City of Fallen Angels by Cassandra Clare

51Ajsh4a8VL._SX332_BO1,204,203,200_.jpgCity of Fallen Angels is the fourth book in The Mortal Instruments series by Cassandra Clare. This review will not contain spoilers for City of Fallen Angels, but it will have spoilers for the previous three books.

Clary is back home in New York and has settled into a new routine of training to become a Shadowhunter. She is happily dating Jace and her mother is preparing to marry Luke. Downworlders and Shadowhunters are coming to a previously unknown peace. Life is exactly as she had always wished and she couldn’t be more excited about what awaits her. But doesn’t Clary know that nothing can last forever and everything has a price?

When Shadowhunters start being murdered, the fragile peace between the Downworlders and Shadowhunters is tested. In an effort to maintain the new ties, Clary and the rest of her friends do everything they can to find out why these Shadowhunters are being targetted, or at least at first. Simon isn’t much help since his mother just discovered his dark secret, not to mention the fact that both Isabelle and Maia are mad at him. Alec and Magnus are off on vacation. Jace begins avoiding Clary and won’t tell anyone why. This leaves Clary with no one to turn to. 

In an effort to save the peace and find out what is going on with Jace, Clary discovers a dark secret that is much too dangerous for her to take on alone. Will she be able to save those she loves or are the powers that are now stirring too much for all of them?

I have to say I am shocked by City of Fallen Angels. The first thing that really surprised me about this book was how much more sophisticated the writing itself is. While it is still written at a level that would be easy for a high school aged person to read, it is much more concise and flows so much smoother than the first three books in this series did.

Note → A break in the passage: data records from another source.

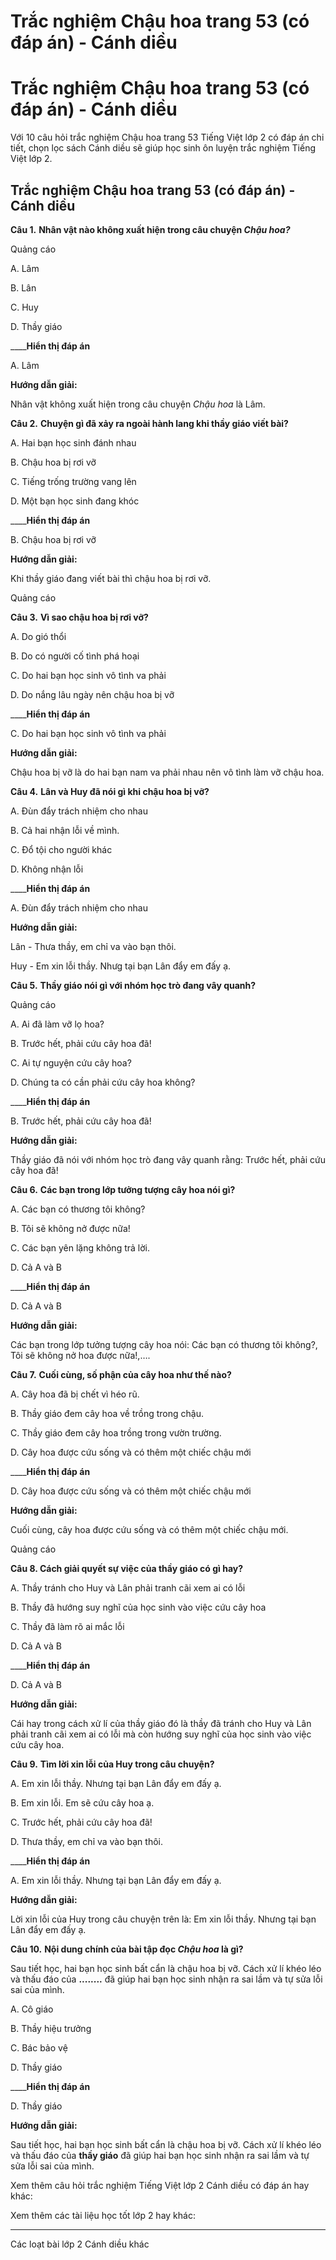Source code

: # Trắc nghiệm Chậu hoa trang 53 (có đáp án) - Cánh diều

# Trắc nghiệm Chậu hoa trang 53 (có đáp án) - Cánh diều

Với 10 câu hỏi trắc nghiệm Chậu hoa trang 53 Tiếng Việt lớp 2 có đáp án chi tiết, chọn lọc sách Cánh diều sẽ giúp học sinh ôn luyện trắc nghiệm Tiếng Việt lớp 2.

## Trắc nghiệm Chậu hoa trang 53 (có đáp án) - Cánh diều

**Câu 1.** **Nhân vật nào không xuất hiện trong câu chuyện _Chậu hoa?_**

Quảng cáo

A. Lâm

B. Lân

C. Huy

D. Thầy giáo

____**Hiển thị đáp án**

A. Lâm

**Hướng dẫn giải:**

Nhân vật không xuất hiện trong câu chuyện _Chậu hoa_ là Lâm.

**Câu 2.** **Chuyện gì đã xảy ra ngoài hành lang khi thầy giáo viết bài?**

A. Hai bạn học sinh đánh nhau

B. Chậu hoa bị rơi vỡ

C. Tiếng trống trường vang lên

D. Một bạn học sinh đang khóc

____**Hiển thị đáp án**

B. Chậu hoa bị rơi vỡ

**Hướng dẫn giải:**

Khi thầy giáo đang viết bài thì chậu hoa bị rơi vỡ.

Quảng cáo

**Câu 3.** **Vì sao chậu hoa bị rơi vỡ?**

A. Do gió thổi

B. Do có người cố tình phá hoại

C. Do hai bạn học sinh vô tình va phải

D. Do nắng lâu ngày nên chậu hoa bị vỡ

____**Hiển thị đáp án**

C. Do hai bạn học sinh vô tình va phải

**Hướng dẫn giải:**

Chậu hoa bị vỡ là do hai bạn nam va phải nhau nên vô tình làm vỡ chậu hoa.

**Câu 4.** **Lân và Huy đã nói gì khi chậu hoa bị vỡ?**

A. Đùn đẩy trách nhiệm cho nhau

B. Cả hai nhận lỗi về mình.

C. Đổ tội cho người khác

D. Không nhận lỗi

____**Hiển thị đáp án**

A. Đùn đẩy trách nhiệm cho nhau

**Hướng dẫn giải:**

Lân - Thưa thầy, em chỉ va vào bạn thôi.

Huy - Em xin lỗi thầy. Nhưg tại bạn Lân đẩy em đấy ạ.

**Câu 5.** **Thầy giáo nói gì với nhóm học trò đang vây quanh?**

Quảng cáo

A. Ai đã làm vỡ lọ hoa?

B. Trước hết, phải cứu cây hoa đã!

C. Ai tự nguyện cứu cây hoa?

D. Chúng ta có cần phải cứu cây hoa không?

____**Hiển thị đáp án**

B. Trước hết, phải cứu cây hoa đã!

**Hướng dẫn giải:**

Thầy giáo đã nói với nhóm học trò đang vây quanh rằng: Trước hết, phải cứu cây hoa đã!

**Câu 6.** **Các bạn trong lớp tưởng tượng cây hoa nói gì?**

A. Các bạn có thương tôi không?

B. Tôi sẽ không nở được nữa!

C. Các bạn yên lặng không trả lời.

D. Cả A và B

____**Hiển thị đáp án**

D. Cả A và B

**Hướng dẫn giải:**

Các bạn trong lớp tưởng tượng cây hoa nói: Các bạn có thương tôi không?, Tôi sẽ không nở hoa được nữa!,….

**Câu 7.** **Cuối cùng, số phận của cây hoa như thế nào?**

A. Cây hoa đã bị chết vì héo rũ.

B. Thầy giáo đem cây hoa về trồng trong chậu.

C. Thầy giáo đem cây hoa trồng trong vườn trường.

D. Cây hoa được cứu sống và có thêm một chiếc chậu mới

____**Hiển thị đáp án**

D. Cây hoa được cứu sống và có thêm một chiếc chậu mới

**Hướng dẫn giải:**

Cuối cùng, cây hoa được cứu sống và có thêm một chiếc chậu mới.

Quảng cáo

**Câu 8. Cách giải quyết sự việc của thầy giáo có gì hay?**

A. Thầy tránh cho Huy và Lân phải tranh cãi xem ai có lỗi

B. Thầy đã hướng suy nghĩ của học sinh vào việc cứu cây hoa

C. Thầy đã làm rõ ai mắc lỗi

D. Cả A và B

____**Hiển thị đáp án**

D. Cả A và B

**Hướng dẫn giải:**

Cái hay trong cách xử lí của thầy giáo đó là thầy đã tránh cho Huy và Lân phải tranh cãi xem ai có lỗi mà còn hướng suy nghĩ của học sinh vào việc cứu cây hoa.

**Câu 9.** **Tìm lời xin lỗi của Huy trong câu chuyện?**

A. Em xin lỗi thầy. Nhưng tại bạn Lân đẩy em đấy ạ.

B. Em xin lỗi. Em sẽ cứu cây hoa ạ.

C. Trước hết, phải cứu cây hoa đã!

D. Thưa thầy, em chỉ va vào bạn thôi.

____**Hiển thị đáp án**

A. Em xin lỗi thầy. Nhưng tại bạn Lân đẩy em đấy ạ.

**Hướng dẫn giải:**

Lời xin lỗi của Huy trong câu chuyện trên là: Em xin lỗi thầy. Nhưng tại bạn Lân đẩy em đấy ạ.

**Câu 10.** **Nội dung chính của bài tập đọc _Chậu hoa_ là gì?**

Sau tiết học, hai bạn học sinh bất cẩn là chậu hoa bị vỡ. Cách xử lí khéo léo và thấu đáo của **........** đã giúp hai bạn học sinh nhận ra sai lầm và tự sửa lỗi sai của mình.

A. Cô giáo

B. Thầy hiệu trưởng

C. Bác bảo vệ

D. Thầy giáo

____**Hiển thị đáp án**

D. Thầy giáo

**Hướng dẫn giải:**

Sau tiết học, hai bạn học sinh bất cẩn là chậu hoa bị vỡ. Cách xử lí khéo léo và thấu đáo của **thầy giáo** đã giúp hai bạn học sinh nhận ra sai lầm và tự sửa lỗi sai của mình.

Xem thêm câu hỏi trắc nghiệm Tiếng Việt lớp 2 Cánh diều có đáp án hay khác:

Xem thêm các tài liệu học tốt lớp 2 hay khác:

* * *

Các loạt bài lớp 2 Cánh diều khác
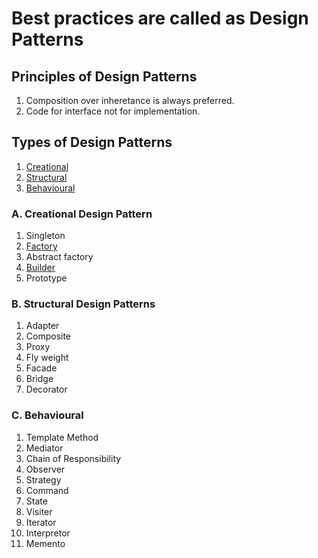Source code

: # Best practices are called as Design Patterns

## Principles of Design Patterns

1. Composition over inheretance is always preferred.
2. Code for interface not for implementation.

## Types of Design Patterns

1. [Creational](##a.-creational-design-pattern)
2. [Structural](#B.-Structural-Design-Patterns)
3. [Behavioural](#C.-Behavioural)

### A. Creational Design Pattern

1. Singleton
2. [Factory](Factory-Design-Pattern-Theory.md)
3. Abstract factory
4. [Builder](Builder-Design-Pattern.md)
5. Prototype

### B. Structural Design Patterns

1. Adapter
1. Composite
1. Proxy
1. Fly weight
1. Facade
1. Bridge
1. Decorator

### C. Behavioural

1. Template Method
1. Mediator
1. Chain of Responsibility
1. Observer
1. Strategy
1. Command
1. State
1. Visiter
1. Iterator
1. Interpretor
1. Memento
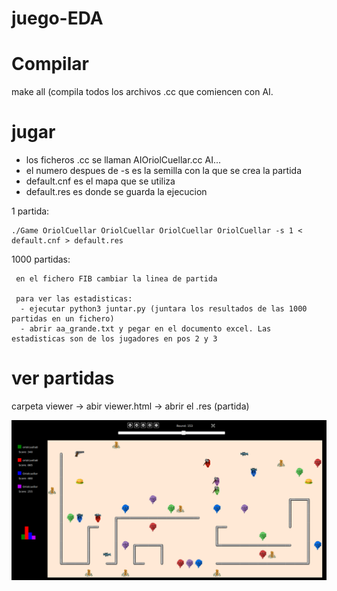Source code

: # juego-EDA

# Compilar
  make all
  (compila todos los archivos .cc que comiencen con AI.
  
# jugar

  - los ficheros .cc se llaman AIOriolCuellar.cc AI...
  - el numero despues de -s es la semilla con la que se crea la partida
  - default.cnf es el mapa que se utiliza
  - default.res es donde se guarda la ejecucion
  
  1 partida:  
  
    ./Game OriolCuellar OriolCuellar OriolCuellar OriolCuellar -s 1 < default.cnf > default.res
    
  1000 partidas:
  
     en el fichero FIB cambiar la linea de partida
     
     para ver las estadisticas:
      - ejecutar python3 juntar.py (juntara los resultados de las 1000 partidas en un fichero)
      - abrir aa_grande.txt y pegar en el documento excel. Las estadisticas son de los jugadores en pos 2 y 3
     
# ver partidas
  carpeta viewer -> abir viewer.html -> abrir el .res (partida)




<img src="imagen/purge.png">
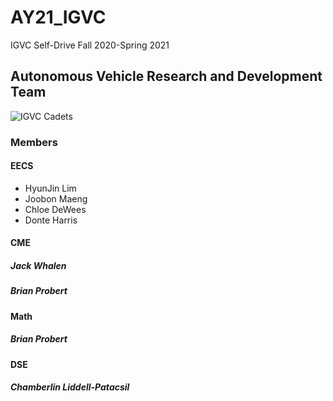 # AY21_IGVC
IGVC Self-Drive Fall 2020-Spring 2021
## Autonomous Vehicle Research and Development Team
![IGVC Cadets](https://github.com/westpoint-robotics/AY21_IGVC/tree/master/Images/IGVC.png?raw=true)
### Members
#### EECS
* HyunJin Lim
* Joobon Maeng
* Chloe DeWees
* Donte Harris
#### CME
##### Jack Whalen
##### Brian Probert
#### Math
##### Brian Probert
#### DSE
##### Chamberlin Liddell-Patacsil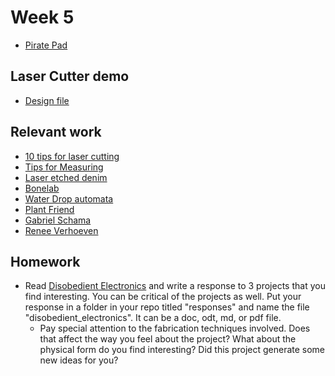 # Week 5

+ [Pirate Pad](http://piratepad.net/8obaXxyr72)

## Laser Cutter demo

+ [Design file](cut2.ai)

## Relevant work

+ [10 tips for laser cutting](http://www.instructables.com/id/10-Tips-and-Tricks-for-Laser-Engraving-and-Cutting/?ALLSTEPS)
+ [Tips for Measuring](https://boingboing.net/2014/10/16/intro-to-measuring-tools.html)
+ [Laser etched denim](https://qbotics.wordpress.com/2014/02/24/science-with-denim/)
+ [Bonelab](https://www.etsy.com/shop/Bonelab)
+ [Water Drop automata](https://www.youtube.com/watch?v=ZqzjAmPFND8)
+ [Plant Friend](http://dicksonchow.com/plant-friends-mkii/)
+ [Gabriel Schama](https://www.gabrielschama.com/)
+ [Renee Verhoeven](https://www.reneeverhoeven.nl/anatomy-of-the-hand2/v25123q7rbdk9bzd3rqbfiqhgcn951)

## Homework

+ Read [Disobedient Electronics](http://www.disobedientelectronics.com/resources/Hertz-Disobedient-Electronics-Protest-201801081332c.pdf) and write a response to 3 projects that you find interesting. You can be critical of the projects as well. Put your response in a folder in your repo titled "responses" and name the file "disobedient_electronics". It can be a doc, odt, md, or pdf file.
	+ Pay special attention to the fabrication techniques involved. Does that affect the way you feel about the project? What about the physical form do you find interesting? Did this project generate some new ideas for you?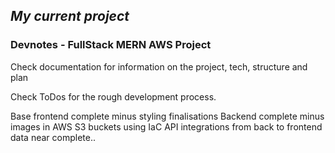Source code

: ## *My current project*

### Devnotes - FullStack MERN AWS Project

Check documentation for information on the project, tech, structure and plan

Check ToDos for the rough development process. 

Base frontend complete minus styling finalisations
Backend complete minus images in AWS S3 buckets using IaC
API integrations from back to frontend data near complete..

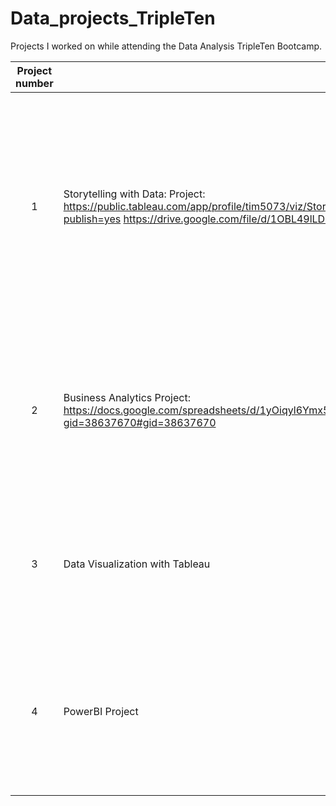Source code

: # Data_projects_TripleTen
Projects I worked on while attending the Data Analysis TripleTen Bootcamp.


| Project number | Title | Description |
| :-----------: | ----------- |----------- |
| 1 | Storytelling with Data: Project: https://public.tableau.com/app/profile/tim5073/viz/StorytellingwithDataProject_17550485262260/DashboardPresentation?publish=yes https://drive.google.com/file/d/1OBL49lLD5MsrH5xEByYLhaqdaWiS-zTW/view?usp=sharing | Completed Tableau assignment with TripleTen preparing an analysis of a store to investigate what is causing customers to return their orders and how to reduce the volume of returned orders. |
| 2 | Business Analytics Project: https://docs.google.com/spreadsheets/d/1yOiqyl6Ymx5ZHPj7_GCHT54FsbL8fMG1eCoNRBOAGSk/edit?gid=38637670#gid=38637670 | Accomplished assignment with TripleTen using spreadsheets and data to analyze business metrics on an e-commerce website and improve profitability at the company.|
| 3 | Data Visualization with Tableau | The project task was to review the superstore’s operations to boost profitability and help avoid bankruptcy. |
| 4 | PowerBI Project | For the project, I was to review the landscape of apps on the Shopify platform, using data scraped from publicly available Shopify websites. |
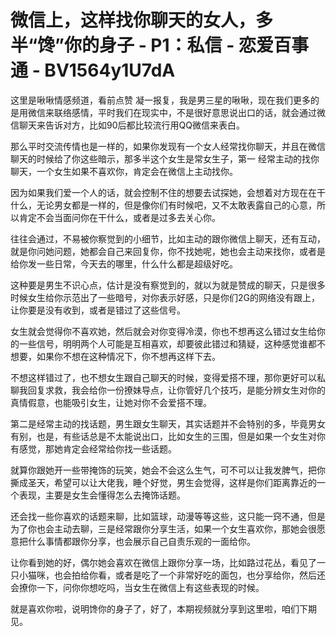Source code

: # 微信上，这样找你聊天的女人，多半“馋”你的身子 - P1：私信 - 恋爱百事通 - BV1564y1U7dA

这里是啾啾情感频道，看前点赞 凝一报复，我是男三星的啾啾，现在我们更多的是用微信来联络感情，平时我们在现实中，不是很好意思说出口的话，就会通过微信聊天来告诉对方，比如90后都比较流行用QQ微信来表白。

那么平时交流传情也是一样的，如果你发现有一个女人经常找你聊天，并且在微信聊天的时候给了你这些暗示，那多半这个女生是常女生子，第一 经常主动的找你聊天，一个女生如果不喜欢你，肯定会在微信上主动找你。

因为如果我们爱一个人的话，就会控制不住的想要去试探她，会想着对方现在在干什么，无论男女都是一样的，但是像你们有时候吧，又不太敢表露自己的心意，所以肯定不会当面问你在干什么，或者是过多去关心你。

往往会通过，不易被你察觉到的小细节，比如主动的跟你微信上聊天，还有互动，就是你问她问题，她都会自己来回复你，你不找她呢，她也会主动来找你，或者是给你发一些日常，今天去的哪里，什么什么都是超级好吃。

这种要是男生不识心点，估计是没有察觉到的，就以为就是赞成的聊天，只是很多时候女生给你示范出了一些暗号，对你表示好感，只是你们2G的网络没有跟上，让你要是没有收到，或者是错过了这些信号。

女生就会觉得你不喜欢她，然后就会对你变得冷漠，你也不想再这么错过女生给你的一些信号，明明两个人可能是互相喜欢，却要彼此错过和猜疑，这种感觉谁都不想要，如果你不想在这种情况下，你不想再这样下去。

不想这样错过了，也不想女生跟自己聊天的时候，变得爱搭不理，那你更好可以私聊我回复求救，我会给你一份撩妹导点，让你管好几个技巧，是能分辨女生对你的真情假意，也能吸引女生，让她对你不会爱搭不理。

第二是经常主动的找话题，男生跟女生聊天，其实话题并不会特别的多，毕竟男女有别，也是，有些话总是不太能说出口，比如女生的三围，但是如果一个女生对你有感觉，那她肯定会经常给你找一些话题。

就算你跟她开一些带掩饰的玩笑，她会不会这么生气，可不可以让我发脾气，把你撕成圣天，希望可以让大佬我，睡个好觉，男生会觉得，这样是你们距离靠近的一个表现，主要是女生会懂得怎么去掩饰话题。

还会找一些你喜欢的话题来聊，比如篮球，动漫等等这些，这只能一窍不通，但是为了你也会主动去聊，三是经常跟你分享生活，如果一个女生喜欢你，那她会很愿意把什么事情都跟你分享，也会展示自己自责乐观的一面给你。

让你看到她的好，偶尔她会喜欢在微信上跟你分享一场，比如路过花丛，看见了一只小猫咪，也会拍给你看，或者是吃了一个非常好吃的面包，也分享给你，然后还会撩你一下，问你你想吃吗，当女生在微信上有这些表现的时候。

就是喜欢你啦，说明馋你的身子了，好了，本期视频就分享到这里啦，咱们下期见。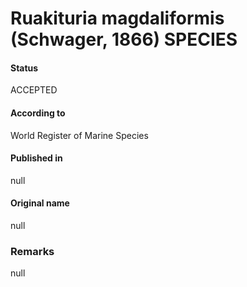 Ruakituria magdaliformis (Schwager, 1866) SPECIES
=======

#### Status
ACCEPTED

#### According to
World Register of Marine Species

#### Published in
null

#### Original name
null

### Remarks
null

Clary also felt like she had “grown up” quite a bit between the third and fourth books. Maybe it was a result of everything she faced during the third book or the six weeks of training she had between them, but she was much more likable in this book than any of the other one so far. She didn’t seem like as much of a whiny teenager, but someone who understood how the world worked.

Going in I wasn’t sure what the conflict was going to be since Valentine and Sebastian were both out of the picture, but I don’t think Clare could have come up with a better way to continue the series. It tied into the first three seamlessly, which is really impressive since Clare was not originally planning on continuing the series past City of Glass.

There wasn’t a lot of worldbuilding in this novel, which was slightly disappointing, but I can’t complain too much about it since it really wasn’t necessary to the story. Everything made sense and flowed nicely so I doubt adding additional worldbuilding would have benefited the story. However, that does not change the fact that I wanted more.

I think the most unbelievable part of the book was the fact that Alec and Magnus were off traveling at the beginning. At the end of City of Glass, it was clear that Alec and Magnus were headed in the right direction, but it didn’t seem realistic that Alec would pick up and go off on vacation for an extended amount of time with everything that had just happened.

I am really glad that I read Clockwork Angel before I read this book though. I am reading them in publication order, which means I am going back and forth between TMI and TID series. If I hadn’t read Clockwork Angel, I feel like a lot of the details in this book would have been lost on me. I would not have understood just how important they were.

Overall, I was really impressed with this novel and it was definitely my favorite book in the series so far! I gave it 5 out of 5 stars and think that if the rest of the series continues at this level then I will be recommending it to everyone!